Fa un certo effetto per me andare a ripescare una conversazione intervenuta qualche anno fa sul Messenger di Facebook con Shawn Smith. A giudicare dalle foto e dai post che lasciava sui social non se la passava benissimo, non si vergognava di mostrare le difficoltà di un musicista rimasto ai margini, nonostante la straordinaria voce dotata di preziose inflessioni soul, un unicum all'interno della scena di Seattle. Shawn avrebbe meritato maggiore popolarità, anche se lui stesso non avrebbe apprezzato l'effetto trascinamento legato al fenomeno grunge. Ebbene, in quelle poche righe fissavamo la sua disponibilità a rilasciare un'intervista per OndaRock; seguirono pochi giorni più tardi una lunga sfilza di domande e curiosità ("they sounds cool", mi scrisse…) alle quali – immaginavo – Shawn avrebbe risposto più che volentieri. Trascorsero settimane ma, nonostante un paio di mie sollecitazioni, seguite puntualmente dalle sue rassicurazioni, le risposte in realtà non arrivarono mai. Arrivò invece, la mattina del 3 aprile del 2019, la disgraziata notizia della sua scomparsa.
I Brad furono il suo progetto più importante (insieme ai Satchel) e duraturo, nobilitato dalla presenza di Stone Gossard, membro fondatore dei Pearl Jam, e ancor prima di Green River, Mother Love Bone e Temple Of The Dog, una leggenda del Seattle Sound. Della partita furono anche il batterista Regan Hagar, già nei Malfunkshun accanto al compianto Andrew Wood, e il bassista Jeremy Toback, sostituito poi da Keith Lowe. Nell'arco di vent'anni il quartetto realizzò cinque album, tutti di buon livello, divenendo qualcosa di più che un side project.

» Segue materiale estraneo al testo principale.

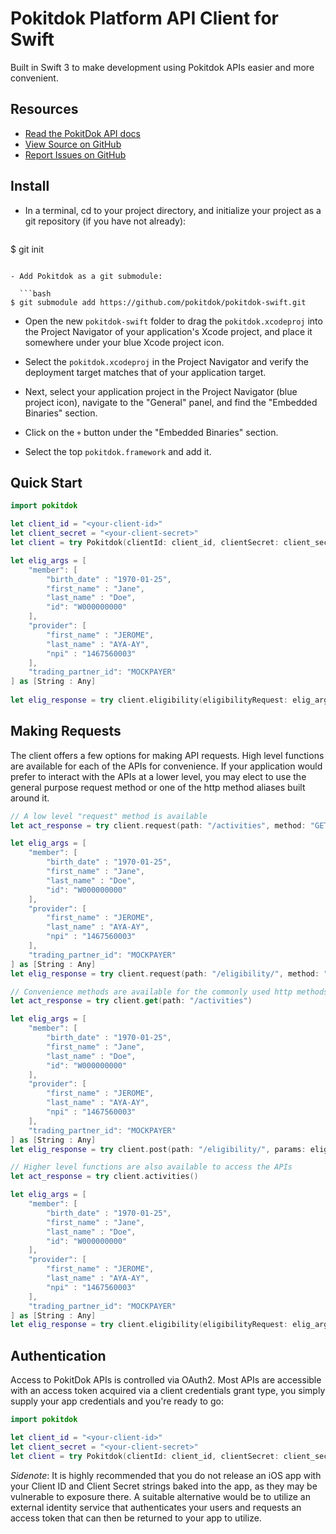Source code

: # Pokitdok Platform API Client for Swift

Built in Swift 3 to make development using Pokitdok APIs easier and more convenient.

## Resources
* [Read the PokitDok API docs][apidocs]
* [View Source on GitHub][code]
* [Report Issues on GitHub][issues]

[apidocs]: https://platform.pokitdok.com/documentation/v4#/
[code]: https://github.com/pokitdok/pokitdok-swift
[issues]: https://github.com/pokitdok/pokitdok-swift/issues

## Install

- In a terminal, cd to your project directory, and initialize your project as a git repository (if you have not already):

  ```bash
$ git init
```

- Add Pokitdok as a git submodule:

  ```bash
$ git submodule add https://github.com/pokitdok/pokitdok-swift.git
```

- Open the new `pokitdok-swift` folder to drag the `pokitdok.xcodeproj` into the Project Navigator of your application's Xcode project, and place it somewhere under your blue Xcode project icon.

- Select the `pokitdok.xcodeproj` in the Project Navigator and verify the deployment target matches that of your application target.

- Next, select your application project in the Project Navigator (blue project icon), navigate to the "General" panel, and find the "Embedded Binaries" section.

- Click on the `+` button under the "Embedded Binaries" section.

- Select the top `pokitdok.framework` and add it.

## Quick Start
```swift
import pokitdok

let client_id = "<your-client-id>"
let client_secret = "<your-client-secret>"
let client = try Pokitdok(clientId: client_id, clientSecret: client_secret)

let elig_args = [
    "member": [
        "birth_date" : "1970-01-25",
        "first_name" : "Jane",
        "last_name" : "Doe",
        "id": "W000000000"
    ],
    "provider": [
        "first_name" : "JEROME",
        "last_name" : "AYA-AY",
        "npi" : "1467560003"
    ],
    "trading_partner_id": "MOCKPAYER"
] as [String : Any]
        
let elig_response = try client.eligibility(eligibilityRequest: elig_args)
```
## Making Requests

The client offers a few options for making API requests. High level functions are available for each of the APIs for convenience. If your application would prefer to interact with the APIs at a lower level, you may elect to use the general purpose request method or one of the http method aliases built around it.

```swift
// A low level "request" method is available
let act_response = try client.request(path: "/activities", method: "GET")

let elig_args = [
    "member": [
        "birth_date" : "1970-01-25",
        "first_name" : "Jane",
        "last_name" : "Doe",
        "id": "W000000000"
    ],
    "provider": [
        "first_name" : "JEROME",
        "last_name" : "AYA-AY",
        "npi" : "1467560003"
    ],
    "trading_partner_id": "MOCKPAYER"
] as [String : Any]
let elig_response = try client.request(path: "/eligibility/", method: "POST", params: elig_args)

// Convenience methods are available for the commonly used http methods built around the request method
let act_response = try client.get(path: "/activities")

let elig_args = [
    "member": [
        "birth_date" : "1970-01-25",
        "first_name" : "Jane",
        "last_name" : "Doe",
        "id": "W000000000"
    ],
    "provider": [
        "first_name" : "JEROME",
        "last_name" : "AYA-AY",
        "npi" : "1467560003"
    ],
    "trading_partner_id": "MOCKPAYER"
] as [String : Any]
let elig_response = try client.post(path: "/eligibility/", params: elig_args)

// Higher level functions are also available to access the APIs
let act_response = try client.activities()

let elig_args = [
    "member": [
        "birth_date" : "1970-01-25",
        "first_name" : "Jane",
        "last_name" : "Doe",
        "id": "W000000000"
    ],
    "provider": [
        "first_name" : "JEROME",
        "last_name" : "AYA-AY",
        "npi" : "1467560003"
    ],
    "trading_partner_id": "MOCKPAYER"
] as [String : Any]
let elig_response = try client.eligibility(eligibilityRequest: elig_args)
```
## Authentication
Access to PokitDok APIs is controlled via OAuth2. Most APIs are accessible with an access token acquired via a client credentials grant type, you simply supply your app credentials and you're ready to go:
```swift
import pokitdok

let client_id = "<your-client-id>"
let client_secret = "<your-client-secret>"
let client = try Pokitdok(clientId: client_id, clientSecret: client_secret)
```
*Sidenote*: It is highly recommended that you do not release an iOS app with your Client ID and Client Secret strings baked into the app, as they may be vulnerable to exposure there. A suitable alternative would be to utilize an external identity service that authenticates your users and requests an access token that can then be returned to your app to utilize.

Qualcuno ebbe anche l'occasione di vederli suonare in Italia, nel febbraio del 2013, grazie a due serate organizzate ai Magazzini Generali di Milano e al Viper di Firenze. L'improvvisa dipartita di Smith ha posto la parola fine all'esperienza Brad, ma da qualche mese i quattro musicisti stavano lavorando a nuovo materiale, completato dai tre superstiti – più alcuni contributi di Barrett Jones al piano e Hans Teuber a fiati e tastiere - utilizzando le linee vocali già registrate da Shawn. Dieci canzoni in tutto, che rappresentano il testamento della formazione americana, in forma strepitosa come ai tempi migliori.

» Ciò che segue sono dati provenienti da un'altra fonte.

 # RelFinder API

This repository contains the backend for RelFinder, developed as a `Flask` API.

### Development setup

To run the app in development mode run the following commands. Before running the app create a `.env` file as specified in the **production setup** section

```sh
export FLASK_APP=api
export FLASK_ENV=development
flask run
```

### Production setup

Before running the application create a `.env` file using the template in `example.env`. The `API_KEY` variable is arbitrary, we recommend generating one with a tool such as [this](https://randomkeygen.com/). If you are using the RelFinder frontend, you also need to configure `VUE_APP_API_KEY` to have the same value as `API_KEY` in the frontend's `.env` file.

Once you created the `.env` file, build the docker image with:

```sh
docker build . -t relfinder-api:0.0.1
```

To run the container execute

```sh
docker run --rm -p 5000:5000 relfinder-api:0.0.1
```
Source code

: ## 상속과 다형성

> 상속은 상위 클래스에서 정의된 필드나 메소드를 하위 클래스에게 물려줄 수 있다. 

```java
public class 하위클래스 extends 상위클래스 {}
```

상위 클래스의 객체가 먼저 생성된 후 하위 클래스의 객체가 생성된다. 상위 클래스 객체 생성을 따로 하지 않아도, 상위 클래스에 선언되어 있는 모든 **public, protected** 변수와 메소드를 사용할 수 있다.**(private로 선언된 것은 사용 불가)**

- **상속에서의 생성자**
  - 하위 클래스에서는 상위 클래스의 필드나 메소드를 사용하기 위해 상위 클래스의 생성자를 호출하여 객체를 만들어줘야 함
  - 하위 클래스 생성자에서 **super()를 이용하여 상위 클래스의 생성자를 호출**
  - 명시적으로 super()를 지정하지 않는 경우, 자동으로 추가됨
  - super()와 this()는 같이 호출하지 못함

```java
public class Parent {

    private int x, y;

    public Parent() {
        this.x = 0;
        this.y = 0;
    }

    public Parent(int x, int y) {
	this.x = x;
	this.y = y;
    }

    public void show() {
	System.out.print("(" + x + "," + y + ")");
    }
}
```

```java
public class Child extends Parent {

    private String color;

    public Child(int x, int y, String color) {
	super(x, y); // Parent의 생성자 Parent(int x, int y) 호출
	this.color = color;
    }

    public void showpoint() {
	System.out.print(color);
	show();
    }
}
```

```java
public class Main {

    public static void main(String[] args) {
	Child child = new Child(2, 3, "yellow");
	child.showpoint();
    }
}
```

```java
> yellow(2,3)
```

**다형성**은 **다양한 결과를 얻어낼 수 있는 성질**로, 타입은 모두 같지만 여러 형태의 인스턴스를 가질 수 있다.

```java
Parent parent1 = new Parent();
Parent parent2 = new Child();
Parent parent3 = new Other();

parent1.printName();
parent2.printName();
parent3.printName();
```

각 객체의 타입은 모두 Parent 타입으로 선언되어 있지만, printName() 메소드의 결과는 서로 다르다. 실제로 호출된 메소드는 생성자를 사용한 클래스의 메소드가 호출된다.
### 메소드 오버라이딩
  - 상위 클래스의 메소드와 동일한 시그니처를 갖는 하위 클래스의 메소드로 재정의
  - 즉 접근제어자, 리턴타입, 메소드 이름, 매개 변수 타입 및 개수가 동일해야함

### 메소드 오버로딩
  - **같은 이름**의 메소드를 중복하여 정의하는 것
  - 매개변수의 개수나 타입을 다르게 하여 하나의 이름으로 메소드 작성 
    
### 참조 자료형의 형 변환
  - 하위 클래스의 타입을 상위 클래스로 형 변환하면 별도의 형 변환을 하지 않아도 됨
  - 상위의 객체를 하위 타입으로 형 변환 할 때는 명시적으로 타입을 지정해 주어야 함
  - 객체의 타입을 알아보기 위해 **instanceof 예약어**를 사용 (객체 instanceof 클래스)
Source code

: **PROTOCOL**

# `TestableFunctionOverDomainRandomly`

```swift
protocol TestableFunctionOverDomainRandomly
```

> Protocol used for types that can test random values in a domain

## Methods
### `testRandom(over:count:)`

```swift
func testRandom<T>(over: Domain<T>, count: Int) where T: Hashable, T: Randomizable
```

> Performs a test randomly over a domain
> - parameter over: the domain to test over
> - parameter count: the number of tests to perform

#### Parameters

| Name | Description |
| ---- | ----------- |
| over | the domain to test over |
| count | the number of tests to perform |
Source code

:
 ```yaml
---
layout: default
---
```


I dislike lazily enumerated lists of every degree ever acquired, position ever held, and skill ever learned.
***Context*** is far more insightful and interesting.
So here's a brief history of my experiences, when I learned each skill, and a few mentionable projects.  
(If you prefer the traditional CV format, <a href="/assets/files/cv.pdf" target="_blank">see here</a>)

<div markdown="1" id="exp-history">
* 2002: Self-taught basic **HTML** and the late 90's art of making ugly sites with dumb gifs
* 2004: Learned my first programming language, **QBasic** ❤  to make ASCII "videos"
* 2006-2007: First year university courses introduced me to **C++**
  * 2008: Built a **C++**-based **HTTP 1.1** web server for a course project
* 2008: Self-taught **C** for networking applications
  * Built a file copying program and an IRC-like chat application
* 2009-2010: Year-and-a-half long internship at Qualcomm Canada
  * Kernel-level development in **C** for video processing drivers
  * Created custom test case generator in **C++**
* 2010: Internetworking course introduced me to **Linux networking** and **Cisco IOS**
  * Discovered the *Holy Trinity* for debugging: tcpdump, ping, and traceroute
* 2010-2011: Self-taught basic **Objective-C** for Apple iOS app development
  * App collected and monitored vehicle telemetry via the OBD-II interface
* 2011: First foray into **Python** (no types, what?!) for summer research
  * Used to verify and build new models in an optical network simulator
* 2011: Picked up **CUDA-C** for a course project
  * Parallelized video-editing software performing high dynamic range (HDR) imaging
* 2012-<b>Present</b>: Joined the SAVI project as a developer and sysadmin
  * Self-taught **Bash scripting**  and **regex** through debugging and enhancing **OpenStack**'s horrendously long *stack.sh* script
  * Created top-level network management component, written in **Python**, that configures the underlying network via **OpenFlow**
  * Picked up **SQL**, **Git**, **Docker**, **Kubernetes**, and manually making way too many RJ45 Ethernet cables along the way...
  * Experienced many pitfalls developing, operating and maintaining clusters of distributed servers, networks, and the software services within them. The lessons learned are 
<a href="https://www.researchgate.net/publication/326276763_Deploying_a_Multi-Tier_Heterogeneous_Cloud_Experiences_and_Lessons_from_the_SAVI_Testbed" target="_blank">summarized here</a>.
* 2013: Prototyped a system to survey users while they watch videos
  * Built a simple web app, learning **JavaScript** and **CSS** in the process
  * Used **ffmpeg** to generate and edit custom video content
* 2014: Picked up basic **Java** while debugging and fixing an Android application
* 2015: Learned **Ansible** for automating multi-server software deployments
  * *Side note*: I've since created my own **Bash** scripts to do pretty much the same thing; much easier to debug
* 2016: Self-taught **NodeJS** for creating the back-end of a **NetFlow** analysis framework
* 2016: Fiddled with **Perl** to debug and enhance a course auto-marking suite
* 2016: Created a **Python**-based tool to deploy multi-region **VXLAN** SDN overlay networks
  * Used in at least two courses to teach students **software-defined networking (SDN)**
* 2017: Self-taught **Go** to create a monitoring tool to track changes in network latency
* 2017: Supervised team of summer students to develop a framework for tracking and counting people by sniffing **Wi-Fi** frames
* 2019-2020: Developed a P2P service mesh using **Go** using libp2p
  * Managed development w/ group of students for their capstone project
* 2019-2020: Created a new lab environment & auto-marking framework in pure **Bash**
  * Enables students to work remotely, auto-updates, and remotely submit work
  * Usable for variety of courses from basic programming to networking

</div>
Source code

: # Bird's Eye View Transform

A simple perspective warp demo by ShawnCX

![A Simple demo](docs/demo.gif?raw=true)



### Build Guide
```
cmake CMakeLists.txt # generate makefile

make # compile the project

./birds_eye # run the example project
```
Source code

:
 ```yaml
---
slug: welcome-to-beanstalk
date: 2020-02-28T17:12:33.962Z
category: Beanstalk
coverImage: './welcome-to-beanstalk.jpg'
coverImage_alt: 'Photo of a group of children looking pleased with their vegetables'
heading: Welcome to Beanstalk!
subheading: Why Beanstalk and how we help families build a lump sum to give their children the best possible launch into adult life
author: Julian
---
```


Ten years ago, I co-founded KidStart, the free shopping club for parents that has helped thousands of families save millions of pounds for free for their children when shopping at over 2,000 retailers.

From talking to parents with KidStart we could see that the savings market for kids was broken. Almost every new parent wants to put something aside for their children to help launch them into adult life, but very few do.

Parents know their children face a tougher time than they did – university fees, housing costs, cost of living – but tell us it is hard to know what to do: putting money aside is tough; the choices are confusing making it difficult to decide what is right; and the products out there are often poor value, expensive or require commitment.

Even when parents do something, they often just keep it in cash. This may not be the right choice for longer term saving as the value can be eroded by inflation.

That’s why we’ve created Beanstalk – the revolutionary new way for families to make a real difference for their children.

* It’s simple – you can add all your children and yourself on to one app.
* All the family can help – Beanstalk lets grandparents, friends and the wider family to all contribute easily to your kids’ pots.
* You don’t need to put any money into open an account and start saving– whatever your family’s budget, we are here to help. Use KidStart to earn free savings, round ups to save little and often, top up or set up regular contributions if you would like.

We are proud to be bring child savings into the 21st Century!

C'è tanta energia, dentro "In The Moment That You're Born", disco che contiene alcuni fra i brani più energici mai incisi dal gruppo, a iniziare dalla proto-punk "Stars n You" (cover dei Malfunkshun, band seminale del circuito di Seattle negli anni Ottanta) per proseguire con l'appuntita "Hey Now What's The Problem".
La parte centrale del lavoro è la più morbida, con la doppietta "Meadow In Autumn"-"Take Me Back Home" dove il piano guadagna il centro della scena, come accade anche nella lunare ballad conclusiva "Simple Subtraction".
In certi frangenti di "I'm Diggin You" la voce di Smith si approssima a quella del primo Vedder, ma più che le ben note capacità vocali di Shawn (e una sezione ritmica impeccabile), a emergere è la chitarra di Stone Gossard: probabile che da anni non si divertisse tanto, e non si sentisse tanto protagonista nell'economia di un disco. Bastino le prime due tracce in scaletta (la title track e la successiva "Pieces Of The Sky In My Head") per percepire quanto determinante ed efficace sia il suo contributo.
A svettare con imperiosità è però "Straight To The Hoop", brano di grande perizia ed eleganza, fra i migliori mai composti dalla band, il midtempo che i Counting Crows continuano a sognare di scrivere. Un gran colpo, proprio al fotofinish, quando neppure il fan più integerrimo se lo poteva aspettare, a rendere ancor più pregiato quest'ultimo capitolo della storia.